== Action item ==
Where a line of the records holds the string "wells", copy that line.

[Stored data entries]
════════
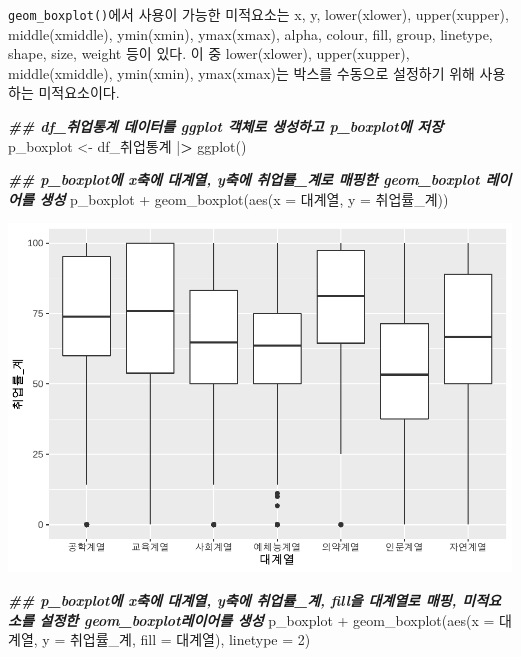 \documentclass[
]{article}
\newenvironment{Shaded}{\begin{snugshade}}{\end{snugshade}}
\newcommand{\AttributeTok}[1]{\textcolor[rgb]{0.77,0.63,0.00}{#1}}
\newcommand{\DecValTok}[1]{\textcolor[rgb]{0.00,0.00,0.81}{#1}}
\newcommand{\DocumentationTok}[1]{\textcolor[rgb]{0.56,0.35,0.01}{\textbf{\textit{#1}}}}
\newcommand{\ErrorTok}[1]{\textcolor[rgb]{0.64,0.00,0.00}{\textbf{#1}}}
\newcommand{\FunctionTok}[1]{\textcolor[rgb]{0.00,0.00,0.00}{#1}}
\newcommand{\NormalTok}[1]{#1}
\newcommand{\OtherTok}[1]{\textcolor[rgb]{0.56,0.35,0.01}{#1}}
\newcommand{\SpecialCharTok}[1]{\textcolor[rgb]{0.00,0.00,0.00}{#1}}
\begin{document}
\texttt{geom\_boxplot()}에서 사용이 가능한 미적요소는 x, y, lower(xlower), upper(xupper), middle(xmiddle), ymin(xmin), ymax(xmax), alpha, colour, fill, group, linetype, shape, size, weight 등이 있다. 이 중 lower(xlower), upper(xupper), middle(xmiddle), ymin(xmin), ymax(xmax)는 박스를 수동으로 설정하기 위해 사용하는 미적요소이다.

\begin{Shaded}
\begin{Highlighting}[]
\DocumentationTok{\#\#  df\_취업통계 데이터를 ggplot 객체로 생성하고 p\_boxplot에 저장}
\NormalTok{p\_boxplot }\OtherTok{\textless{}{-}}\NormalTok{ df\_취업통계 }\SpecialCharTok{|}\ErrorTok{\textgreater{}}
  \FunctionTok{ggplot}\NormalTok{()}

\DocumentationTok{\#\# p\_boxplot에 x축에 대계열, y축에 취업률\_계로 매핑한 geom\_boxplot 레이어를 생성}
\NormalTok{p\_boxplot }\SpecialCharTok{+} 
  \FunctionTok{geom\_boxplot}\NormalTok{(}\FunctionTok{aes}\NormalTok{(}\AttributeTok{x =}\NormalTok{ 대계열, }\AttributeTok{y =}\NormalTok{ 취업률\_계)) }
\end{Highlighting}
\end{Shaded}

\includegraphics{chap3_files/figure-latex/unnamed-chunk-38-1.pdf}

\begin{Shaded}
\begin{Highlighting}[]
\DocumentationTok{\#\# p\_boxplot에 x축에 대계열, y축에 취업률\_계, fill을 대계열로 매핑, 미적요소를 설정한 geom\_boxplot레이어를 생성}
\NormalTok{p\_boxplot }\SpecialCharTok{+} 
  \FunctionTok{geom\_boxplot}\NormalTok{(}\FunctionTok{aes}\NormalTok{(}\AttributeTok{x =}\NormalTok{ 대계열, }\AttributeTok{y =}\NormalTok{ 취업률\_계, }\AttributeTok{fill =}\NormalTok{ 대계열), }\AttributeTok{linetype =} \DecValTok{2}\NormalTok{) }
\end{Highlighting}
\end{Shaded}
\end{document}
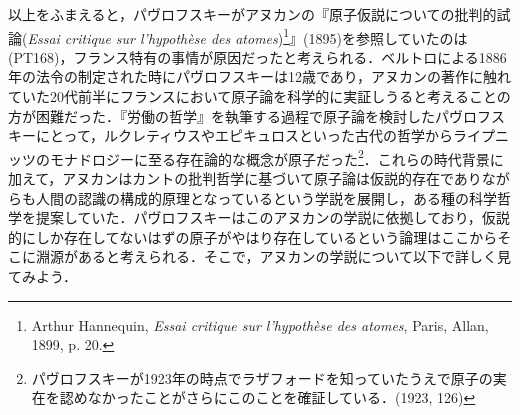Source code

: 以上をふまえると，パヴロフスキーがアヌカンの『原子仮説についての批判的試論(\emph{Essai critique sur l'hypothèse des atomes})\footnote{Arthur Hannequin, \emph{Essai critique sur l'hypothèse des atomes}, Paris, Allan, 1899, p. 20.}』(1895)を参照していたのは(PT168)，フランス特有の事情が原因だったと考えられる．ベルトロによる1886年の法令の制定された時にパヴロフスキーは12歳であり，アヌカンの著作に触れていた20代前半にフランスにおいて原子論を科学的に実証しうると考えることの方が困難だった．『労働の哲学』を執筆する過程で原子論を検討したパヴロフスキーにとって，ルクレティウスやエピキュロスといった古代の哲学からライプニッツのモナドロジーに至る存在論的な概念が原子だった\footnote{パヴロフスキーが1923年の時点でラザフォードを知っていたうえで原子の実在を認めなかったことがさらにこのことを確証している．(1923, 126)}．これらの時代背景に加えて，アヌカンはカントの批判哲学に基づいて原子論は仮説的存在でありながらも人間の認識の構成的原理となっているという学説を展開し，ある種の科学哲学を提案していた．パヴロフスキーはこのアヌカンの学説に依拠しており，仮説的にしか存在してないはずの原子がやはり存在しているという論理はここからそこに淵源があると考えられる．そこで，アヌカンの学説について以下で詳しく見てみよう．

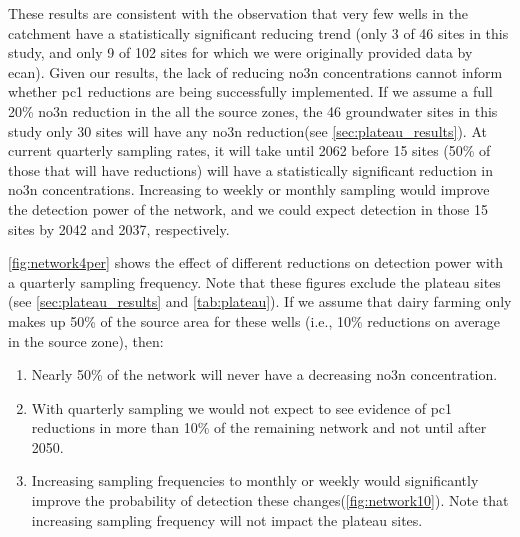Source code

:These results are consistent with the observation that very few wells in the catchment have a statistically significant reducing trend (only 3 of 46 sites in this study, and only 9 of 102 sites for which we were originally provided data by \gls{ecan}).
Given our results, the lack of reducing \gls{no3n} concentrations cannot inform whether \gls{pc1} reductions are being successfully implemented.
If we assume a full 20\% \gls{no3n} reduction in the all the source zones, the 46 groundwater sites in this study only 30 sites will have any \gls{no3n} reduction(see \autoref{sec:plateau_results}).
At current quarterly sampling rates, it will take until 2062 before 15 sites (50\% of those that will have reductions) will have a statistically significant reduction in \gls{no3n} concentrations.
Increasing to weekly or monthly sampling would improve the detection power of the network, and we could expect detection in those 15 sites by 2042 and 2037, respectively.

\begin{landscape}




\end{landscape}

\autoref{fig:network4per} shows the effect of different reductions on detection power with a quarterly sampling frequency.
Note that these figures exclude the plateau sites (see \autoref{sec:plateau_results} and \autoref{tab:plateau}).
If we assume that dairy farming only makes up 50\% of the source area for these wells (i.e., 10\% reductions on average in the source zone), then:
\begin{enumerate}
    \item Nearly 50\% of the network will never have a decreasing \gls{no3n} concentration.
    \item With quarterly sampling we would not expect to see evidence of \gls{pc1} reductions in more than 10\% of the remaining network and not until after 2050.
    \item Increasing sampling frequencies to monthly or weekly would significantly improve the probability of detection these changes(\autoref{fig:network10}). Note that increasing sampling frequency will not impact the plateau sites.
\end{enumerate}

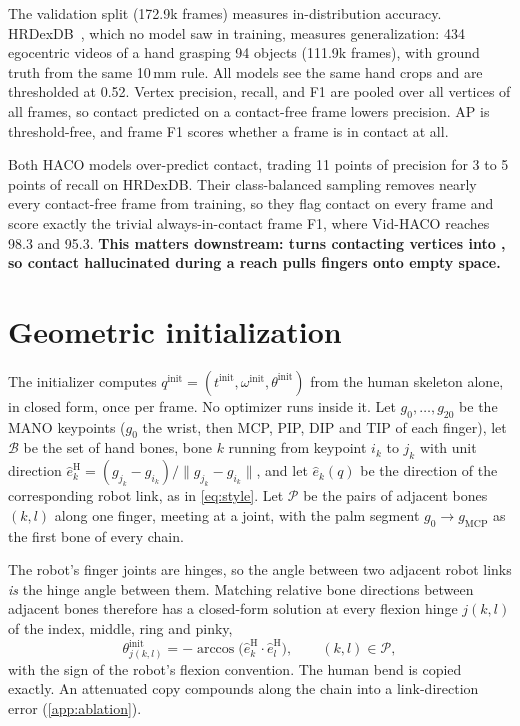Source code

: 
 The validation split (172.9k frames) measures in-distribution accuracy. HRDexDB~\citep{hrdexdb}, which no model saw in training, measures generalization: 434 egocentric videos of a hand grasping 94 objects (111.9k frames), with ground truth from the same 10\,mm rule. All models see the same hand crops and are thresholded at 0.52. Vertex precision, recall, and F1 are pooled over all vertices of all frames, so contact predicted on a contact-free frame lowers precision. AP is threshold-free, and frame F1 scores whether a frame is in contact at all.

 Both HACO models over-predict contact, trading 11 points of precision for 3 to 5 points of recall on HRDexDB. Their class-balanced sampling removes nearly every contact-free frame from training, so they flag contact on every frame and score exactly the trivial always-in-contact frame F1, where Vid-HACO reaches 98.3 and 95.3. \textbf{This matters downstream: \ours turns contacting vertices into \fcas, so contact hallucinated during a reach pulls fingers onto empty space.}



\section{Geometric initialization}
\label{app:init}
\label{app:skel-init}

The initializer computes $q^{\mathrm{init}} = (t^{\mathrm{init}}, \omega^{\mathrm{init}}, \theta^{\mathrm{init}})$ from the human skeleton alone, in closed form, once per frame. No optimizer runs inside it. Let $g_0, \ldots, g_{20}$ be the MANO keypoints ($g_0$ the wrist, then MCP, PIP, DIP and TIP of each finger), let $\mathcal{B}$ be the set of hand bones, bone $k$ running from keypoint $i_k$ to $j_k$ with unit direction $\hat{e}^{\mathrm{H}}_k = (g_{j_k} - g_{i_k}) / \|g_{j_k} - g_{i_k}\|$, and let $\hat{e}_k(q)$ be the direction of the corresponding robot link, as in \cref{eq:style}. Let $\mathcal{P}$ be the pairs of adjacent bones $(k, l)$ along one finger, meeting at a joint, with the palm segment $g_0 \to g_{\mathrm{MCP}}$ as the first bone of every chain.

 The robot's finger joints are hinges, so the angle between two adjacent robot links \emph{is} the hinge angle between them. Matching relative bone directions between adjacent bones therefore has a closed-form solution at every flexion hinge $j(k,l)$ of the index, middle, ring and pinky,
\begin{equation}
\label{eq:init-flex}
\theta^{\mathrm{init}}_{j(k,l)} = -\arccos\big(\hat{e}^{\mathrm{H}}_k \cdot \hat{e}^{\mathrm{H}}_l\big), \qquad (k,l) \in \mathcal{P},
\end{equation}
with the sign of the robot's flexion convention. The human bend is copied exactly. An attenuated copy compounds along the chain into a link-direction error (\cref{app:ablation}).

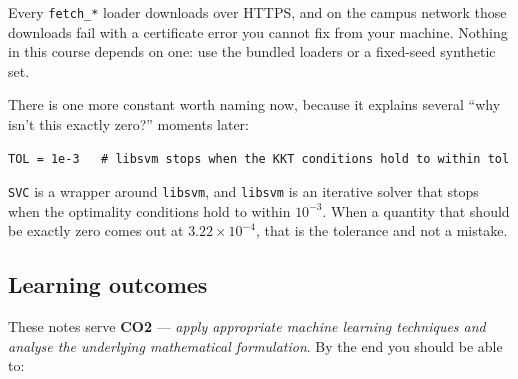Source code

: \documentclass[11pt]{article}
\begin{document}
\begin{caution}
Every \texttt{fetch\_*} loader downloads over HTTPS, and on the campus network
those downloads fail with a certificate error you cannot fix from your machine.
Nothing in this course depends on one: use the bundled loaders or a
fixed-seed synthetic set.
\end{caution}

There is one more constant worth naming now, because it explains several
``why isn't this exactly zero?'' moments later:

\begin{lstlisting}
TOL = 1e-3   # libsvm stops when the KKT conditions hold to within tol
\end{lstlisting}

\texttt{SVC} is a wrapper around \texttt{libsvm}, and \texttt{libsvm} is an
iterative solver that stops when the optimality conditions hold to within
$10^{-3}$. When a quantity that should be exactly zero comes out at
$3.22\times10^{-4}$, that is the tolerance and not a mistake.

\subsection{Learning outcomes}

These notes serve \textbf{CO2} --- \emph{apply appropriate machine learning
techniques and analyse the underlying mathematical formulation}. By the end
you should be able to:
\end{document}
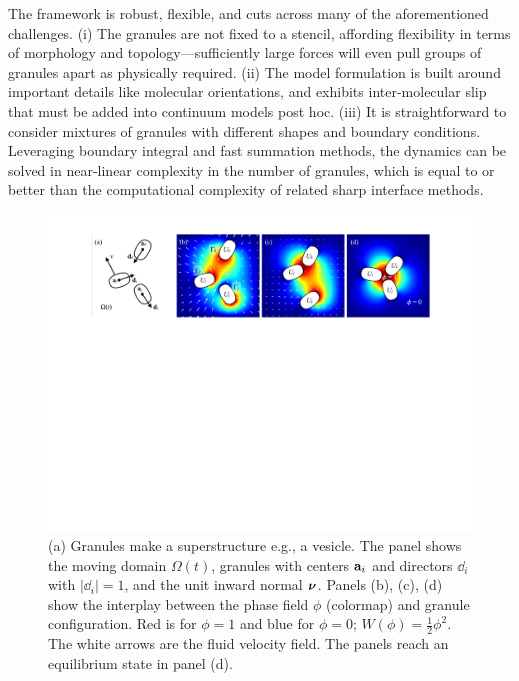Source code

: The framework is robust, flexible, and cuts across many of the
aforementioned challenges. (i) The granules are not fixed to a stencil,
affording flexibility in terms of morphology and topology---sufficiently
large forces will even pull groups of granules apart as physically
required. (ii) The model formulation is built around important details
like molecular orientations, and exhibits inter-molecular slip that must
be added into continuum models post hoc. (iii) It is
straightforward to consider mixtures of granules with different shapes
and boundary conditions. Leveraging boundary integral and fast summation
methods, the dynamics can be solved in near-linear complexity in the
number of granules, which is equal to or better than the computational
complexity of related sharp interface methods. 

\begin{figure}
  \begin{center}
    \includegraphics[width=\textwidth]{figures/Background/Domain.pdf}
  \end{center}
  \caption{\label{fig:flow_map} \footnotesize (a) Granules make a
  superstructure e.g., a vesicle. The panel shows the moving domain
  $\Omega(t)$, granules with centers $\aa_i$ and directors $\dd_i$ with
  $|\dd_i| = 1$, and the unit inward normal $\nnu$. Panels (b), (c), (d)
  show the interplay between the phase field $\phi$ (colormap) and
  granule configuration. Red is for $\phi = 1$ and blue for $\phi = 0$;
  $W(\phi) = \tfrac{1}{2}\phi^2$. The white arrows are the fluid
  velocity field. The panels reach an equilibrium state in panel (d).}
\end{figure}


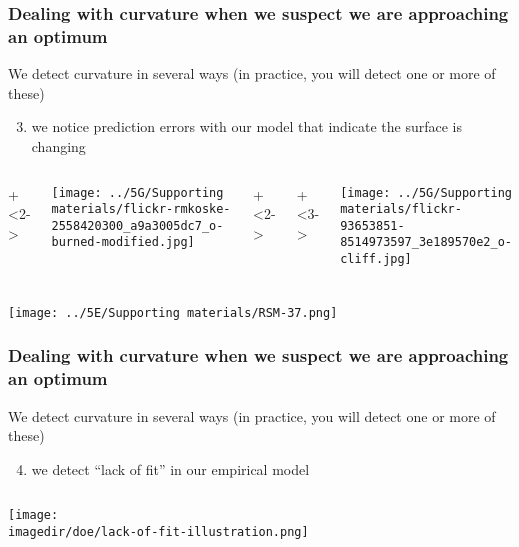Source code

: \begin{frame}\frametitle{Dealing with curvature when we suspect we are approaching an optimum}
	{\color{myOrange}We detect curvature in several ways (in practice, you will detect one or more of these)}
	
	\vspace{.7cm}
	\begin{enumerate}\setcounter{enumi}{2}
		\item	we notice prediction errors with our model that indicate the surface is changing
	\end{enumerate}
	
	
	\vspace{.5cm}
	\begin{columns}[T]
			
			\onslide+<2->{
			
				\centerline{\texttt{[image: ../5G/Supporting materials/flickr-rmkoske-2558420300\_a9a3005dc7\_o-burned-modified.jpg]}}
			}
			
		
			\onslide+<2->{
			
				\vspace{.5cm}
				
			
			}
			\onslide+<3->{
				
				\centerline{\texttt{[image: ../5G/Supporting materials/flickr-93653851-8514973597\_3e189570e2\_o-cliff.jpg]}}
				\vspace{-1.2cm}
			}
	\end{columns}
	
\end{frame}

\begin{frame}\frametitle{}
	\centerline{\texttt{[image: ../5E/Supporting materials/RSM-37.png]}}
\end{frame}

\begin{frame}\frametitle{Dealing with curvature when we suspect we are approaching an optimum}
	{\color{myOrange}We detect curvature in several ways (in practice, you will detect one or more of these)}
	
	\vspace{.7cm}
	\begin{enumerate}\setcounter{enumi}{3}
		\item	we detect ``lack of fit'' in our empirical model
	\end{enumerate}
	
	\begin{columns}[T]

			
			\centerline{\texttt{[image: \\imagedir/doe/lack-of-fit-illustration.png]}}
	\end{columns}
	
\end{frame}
════════
== Task output ==
:These results are consistent with the observation that very few wells in the catchment have a statistically significant reducing trend (only 3 of 46 sites in this study, and only 9 of 102 sites for which we were originally provided data by \gls{ecan}).
If we assume that dairy farming only makes up 50\% of the source area for these wells (i.e., 10\% reductions on average in the source zone), then:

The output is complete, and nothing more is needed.